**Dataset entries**

- - -

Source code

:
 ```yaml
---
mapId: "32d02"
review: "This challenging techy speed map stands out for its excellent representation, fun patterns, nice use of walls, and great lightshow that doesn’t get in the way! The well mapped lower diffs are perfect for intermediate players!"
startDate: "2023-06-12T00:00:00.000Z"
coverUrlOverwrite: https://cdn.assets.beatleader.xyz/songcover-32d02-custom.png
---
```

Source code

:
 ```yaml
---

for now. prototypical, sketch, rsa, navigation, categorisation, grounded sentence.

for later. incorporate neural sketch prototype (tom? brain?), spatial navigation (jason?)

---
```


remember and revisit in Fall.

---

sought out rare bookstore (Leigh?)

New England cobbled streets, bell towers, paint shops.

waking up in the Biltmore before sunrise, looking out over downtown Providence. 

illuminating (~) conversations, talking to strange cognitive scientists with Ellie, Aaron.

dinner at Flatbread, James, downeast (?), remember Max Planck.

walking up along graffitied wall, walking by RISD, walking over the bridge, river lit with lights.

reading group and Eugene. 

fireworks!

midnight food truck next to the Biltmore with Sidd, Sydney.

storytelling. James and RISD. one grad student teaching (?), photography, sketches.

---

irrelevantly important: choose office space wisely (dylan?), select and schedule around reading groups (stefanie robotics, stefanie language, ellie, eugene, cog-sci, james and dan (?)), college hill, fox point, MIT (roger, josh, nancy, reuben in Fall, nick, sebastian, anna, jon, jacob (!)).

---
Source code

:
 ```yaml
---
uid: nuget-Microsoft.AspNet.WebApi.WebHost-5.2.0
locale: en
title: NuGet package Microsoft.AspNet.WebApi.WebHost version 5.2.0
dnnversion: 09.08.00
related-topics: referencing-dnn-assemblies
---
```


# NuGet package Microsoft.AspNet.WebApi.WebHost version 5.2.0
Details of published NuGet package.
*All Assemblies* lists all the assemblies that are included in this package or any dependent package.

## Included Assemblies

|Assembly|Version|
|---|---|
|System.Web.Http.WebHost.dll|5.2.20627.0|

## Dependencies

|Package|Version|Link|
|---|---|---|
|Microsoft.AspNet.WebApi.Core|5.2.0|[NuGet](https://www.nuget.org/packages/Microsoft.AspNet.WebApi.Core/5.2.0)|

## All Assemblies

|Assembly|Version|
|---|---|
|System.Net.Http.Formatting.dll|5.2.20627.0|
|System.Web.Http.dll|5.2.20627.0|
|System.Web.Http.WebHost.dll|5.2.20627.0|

- - -

**What this task involves**
The response must consist of the lines above, from the first one through the line containing "sought out rare bookstore (Leigh?)", reproduced exactly.

**Result of this task**
Source code

:
 ```yaml
---
mapId: "32d02"
review: "This challenging techy speed map stands out for its excellent representation, fun patterns, nice use of walls, and great lightshow that doesn’t get in the way! The well mapped lower diffs are perfect for intermediate players!"
startDate: "2023-06-12T00:00:00.000Z"
coverUrlOverwrite: https://cdn.assets.beatleader.xyz/songcover-32d02-custom.png
---
```

Source code

:
 ```yaml
---

for now. prototypical, sketch, rsa, navigation, categorisation, grounded sentence.

for later. incorporate neural sketch prototype (tom? brain?), spatial navigation (jason?)

---
```


remember and revisit in Fall.

---

sought out rare bookstore (Leigh?)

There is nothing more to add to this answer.